# EXERCISE PROMPT
Among the lines of the listing below, count those with the string "diag". Give the number and no commentary.

# DATA PROVIDED
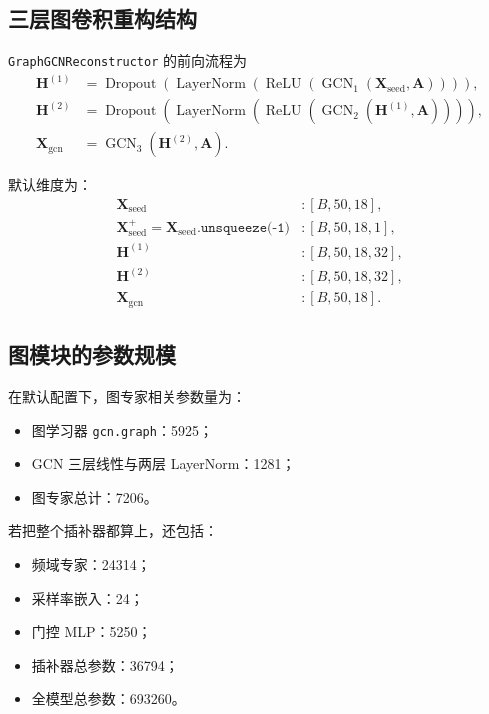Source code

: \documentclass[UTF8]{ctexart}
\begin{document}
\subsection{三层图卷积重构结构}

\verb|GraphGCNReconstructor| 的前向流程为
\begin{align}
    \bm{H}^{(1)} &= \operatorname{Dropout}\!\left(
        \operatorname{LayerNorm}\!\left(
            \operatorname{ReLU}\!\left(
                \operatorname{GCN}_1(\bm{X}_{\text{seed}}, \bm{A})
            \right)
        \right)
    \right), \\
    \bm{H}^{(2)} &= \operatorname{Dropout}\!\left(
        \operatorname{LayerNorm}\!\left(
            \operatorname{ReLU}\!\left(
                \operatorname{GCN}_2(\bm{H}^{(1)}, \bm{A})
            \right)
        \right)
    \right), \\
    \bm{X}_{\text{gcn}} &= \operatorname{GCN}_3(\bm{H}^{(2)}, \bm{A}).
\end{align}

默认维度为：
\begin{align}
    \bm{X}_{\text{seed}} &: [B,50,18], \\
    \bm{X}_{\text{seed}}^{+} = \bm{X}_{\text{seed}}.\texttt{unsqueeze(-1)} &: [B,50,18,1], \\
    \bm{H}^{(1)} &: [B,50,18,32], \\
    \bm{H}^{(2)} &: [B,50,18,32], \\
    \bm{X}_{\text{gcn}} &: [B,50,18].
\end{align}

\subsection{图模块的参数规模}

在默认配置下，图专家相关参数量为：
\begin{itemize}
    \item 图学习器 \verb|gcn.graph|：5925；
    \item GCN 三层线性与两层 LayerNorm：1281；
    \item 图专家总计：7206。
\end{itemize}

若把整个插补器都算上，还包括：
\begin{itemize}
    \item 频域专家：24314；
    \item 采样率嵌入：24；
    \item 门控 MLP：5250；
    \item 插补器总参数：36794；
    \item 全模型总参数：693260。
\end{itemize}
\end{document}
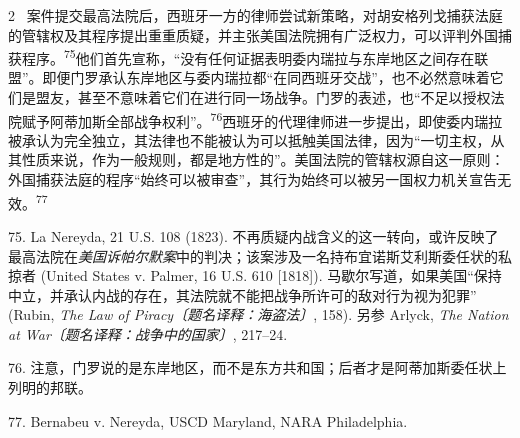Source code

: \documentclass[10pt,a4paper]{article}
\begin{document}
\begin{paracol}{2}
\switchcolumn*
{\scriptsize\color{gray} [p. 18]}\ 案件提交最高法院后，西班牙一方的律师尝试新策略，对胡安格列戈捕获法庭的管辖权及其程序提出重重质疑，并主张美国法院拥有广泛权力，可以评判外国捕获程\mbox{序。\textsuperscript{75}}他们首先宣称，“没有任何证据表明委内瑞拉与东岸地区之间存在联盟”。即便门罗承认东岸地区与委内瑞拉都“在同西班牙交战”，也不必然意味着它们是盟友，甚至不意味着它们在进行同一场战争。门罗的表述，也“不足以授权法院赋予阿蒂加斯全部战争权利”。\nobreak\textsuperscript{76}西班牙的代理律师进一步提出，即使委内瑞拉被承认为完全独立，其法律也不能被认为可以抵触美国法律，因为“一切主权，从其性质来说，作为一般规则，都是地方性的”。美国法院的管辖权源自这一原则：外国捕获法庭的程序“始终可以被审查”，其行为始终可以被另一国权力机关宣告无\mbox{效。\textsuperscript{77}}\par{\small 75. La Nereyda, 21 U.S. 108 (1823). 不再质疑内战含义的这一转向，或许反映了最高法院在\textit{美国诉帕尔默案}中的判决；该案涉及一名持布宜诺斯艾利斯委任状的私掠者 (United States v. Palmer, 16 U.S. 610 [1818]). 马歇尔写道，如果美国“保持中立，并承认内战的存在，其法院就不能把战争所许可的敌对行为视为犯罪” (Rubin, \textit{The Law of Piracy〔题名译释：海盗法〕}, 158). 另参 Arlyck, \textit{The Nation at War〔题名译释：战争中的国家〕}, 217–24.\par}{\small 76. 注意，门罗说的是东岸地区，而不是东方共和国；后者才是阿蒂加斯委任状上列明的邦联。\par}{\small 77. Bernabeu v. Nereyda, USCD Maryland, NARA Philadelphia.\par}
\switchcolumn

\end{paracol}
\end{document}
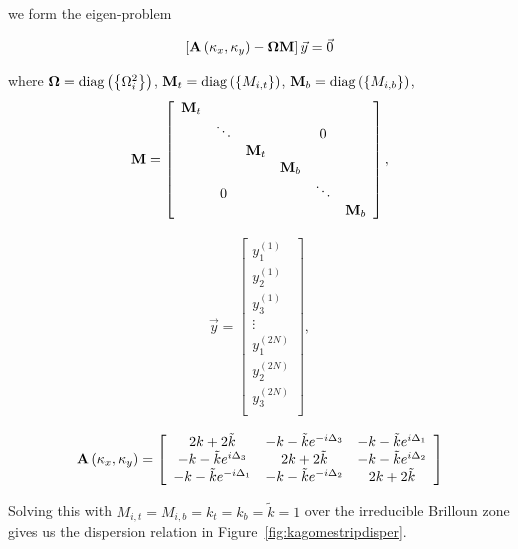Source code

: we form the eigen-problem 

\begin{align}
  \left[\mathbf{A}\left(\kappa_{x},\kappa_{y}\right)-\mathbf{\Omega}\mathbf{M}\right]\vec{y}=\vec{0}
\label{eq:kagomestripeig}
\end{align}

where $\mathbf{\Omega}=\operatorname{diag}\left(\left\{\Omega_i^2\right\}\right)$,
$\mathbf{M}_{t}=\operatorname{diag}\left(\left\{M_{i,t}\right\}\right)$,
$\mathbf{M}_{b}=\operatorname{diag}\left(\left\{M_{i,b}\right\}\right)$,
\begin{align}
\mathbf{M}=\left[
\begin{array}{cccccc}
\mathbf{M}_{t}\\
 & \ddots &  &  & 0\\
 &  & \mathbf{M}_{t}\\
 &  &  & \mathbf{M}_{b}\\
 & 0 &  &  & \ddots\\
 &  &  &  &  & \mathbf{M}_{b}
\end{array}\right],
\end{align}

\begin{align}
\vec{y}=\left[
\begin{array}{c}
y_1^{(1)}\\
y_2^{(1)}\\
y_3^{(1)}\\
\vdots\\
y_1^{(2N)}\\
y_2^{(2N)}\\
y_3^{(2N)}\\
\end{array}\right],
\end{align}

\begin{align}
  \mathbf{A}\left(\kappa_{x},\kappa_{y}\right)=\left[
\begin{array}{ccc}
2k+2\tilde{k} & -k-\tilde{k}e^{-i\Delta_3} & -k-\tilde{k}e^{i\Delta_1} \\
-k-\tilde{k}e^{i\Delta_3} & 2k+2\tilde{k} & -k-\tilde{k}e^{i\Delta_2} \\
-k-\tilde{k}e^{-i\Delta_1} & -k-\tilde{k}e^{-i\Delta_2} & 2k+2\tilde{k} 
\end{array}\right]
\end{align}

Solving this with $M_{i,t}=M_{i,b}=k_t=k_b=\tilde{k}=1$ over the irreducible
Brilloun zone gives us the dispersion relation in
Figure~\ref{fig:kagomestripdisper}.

--

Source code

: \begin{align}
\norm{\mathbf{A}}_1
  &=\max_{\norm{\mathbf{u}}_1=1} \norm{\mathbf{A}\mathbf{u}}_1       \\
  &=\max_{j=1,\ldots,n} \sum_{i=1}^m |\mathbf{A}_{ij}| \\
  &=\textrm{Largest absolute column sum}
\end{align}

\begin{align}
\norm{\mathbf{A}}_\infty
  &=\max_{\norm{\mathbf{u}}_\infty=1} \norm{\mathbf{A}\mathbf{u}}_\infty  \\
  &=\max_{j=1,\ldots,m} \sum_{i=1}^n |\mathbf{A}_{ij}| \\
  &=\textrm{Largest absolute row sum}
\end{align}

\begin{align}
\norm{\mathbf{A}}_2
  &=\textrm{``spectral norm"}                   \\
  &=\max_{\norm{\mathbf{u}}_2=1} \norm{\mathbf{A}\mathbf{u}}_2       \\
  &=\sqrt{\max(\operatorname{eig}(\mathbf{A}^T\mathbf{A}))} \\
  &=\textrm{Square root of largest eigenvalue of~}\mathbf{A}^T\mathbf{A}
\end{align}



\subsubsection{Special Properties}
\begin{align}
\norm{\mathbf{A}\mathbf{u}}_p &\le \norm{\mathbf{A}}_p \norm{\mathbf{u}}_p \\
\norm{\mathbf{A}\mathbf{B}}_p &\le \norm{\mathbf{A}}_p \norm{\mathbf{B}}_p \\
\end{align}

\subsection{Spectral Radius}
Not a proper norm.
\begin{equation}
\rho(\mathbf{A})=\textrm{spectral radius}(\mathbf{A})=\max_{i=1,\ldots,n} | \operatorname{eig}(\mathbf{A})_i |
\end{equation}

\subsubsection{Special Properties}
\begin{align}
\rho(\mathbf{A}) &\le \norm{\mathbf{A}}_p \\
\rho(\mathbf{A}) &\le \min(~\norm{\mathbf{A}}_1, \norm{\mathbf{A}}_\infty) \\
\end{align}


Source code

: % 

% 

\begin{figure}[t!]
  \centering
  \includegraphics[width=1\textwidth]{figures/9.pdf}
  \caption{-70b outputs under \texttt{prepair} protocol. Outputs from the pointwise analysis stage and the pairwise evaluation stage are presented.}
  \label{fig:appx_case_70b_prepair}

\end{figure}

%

==

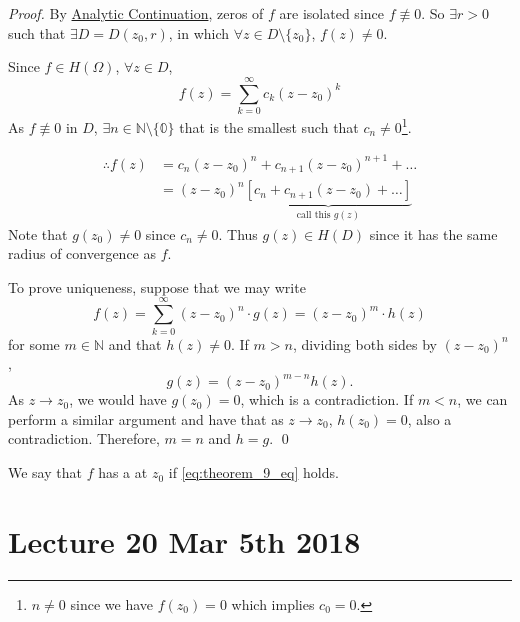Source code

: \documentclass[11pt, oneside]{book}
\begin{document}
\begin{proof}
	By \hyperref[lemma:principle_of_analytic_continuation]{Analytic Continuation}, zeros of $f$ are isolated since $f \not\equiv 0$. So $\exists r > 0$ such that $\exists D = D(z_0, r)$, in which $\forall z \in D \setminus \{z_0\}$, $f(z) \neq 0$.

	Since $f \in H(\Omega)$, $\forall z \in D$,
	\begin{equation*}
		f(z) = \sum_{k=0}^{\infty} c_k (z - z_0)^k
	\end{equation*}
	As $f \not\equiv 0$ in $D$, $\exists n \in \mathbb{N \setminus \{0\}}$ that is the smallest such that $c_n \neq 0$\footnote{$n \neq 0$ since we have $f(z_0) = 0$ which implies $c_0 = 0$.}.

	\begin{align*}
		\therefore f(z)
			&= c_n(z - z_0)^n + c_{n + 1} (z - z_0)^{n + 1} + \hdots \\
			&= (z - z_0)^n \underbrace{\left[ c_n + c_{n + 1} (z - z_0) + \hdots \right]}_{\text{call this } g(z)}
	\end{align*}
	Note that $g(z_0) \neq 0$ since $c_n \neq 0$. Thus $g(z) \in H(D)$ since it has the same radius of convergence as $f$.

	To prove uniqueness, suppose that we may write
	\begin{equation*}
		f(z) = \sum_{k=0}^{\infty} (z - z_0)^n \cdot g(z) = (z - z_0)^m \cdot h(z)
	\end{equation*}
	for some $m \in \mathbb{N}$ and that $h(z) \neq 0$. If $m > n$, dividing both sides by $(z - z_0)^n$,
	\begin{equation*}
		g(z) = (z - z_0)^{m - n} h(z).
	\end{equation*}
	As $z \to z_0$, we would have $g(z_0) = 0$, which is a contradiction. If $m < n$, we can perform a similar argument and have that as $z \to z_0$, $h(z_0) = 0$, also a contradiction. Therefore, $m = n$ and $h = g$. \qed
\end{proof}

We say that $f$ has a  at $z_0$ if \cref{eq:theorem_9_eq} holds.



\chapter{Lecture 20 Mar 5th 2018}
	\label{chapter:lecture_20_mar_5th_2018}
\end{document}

# RESPONSE AREA
3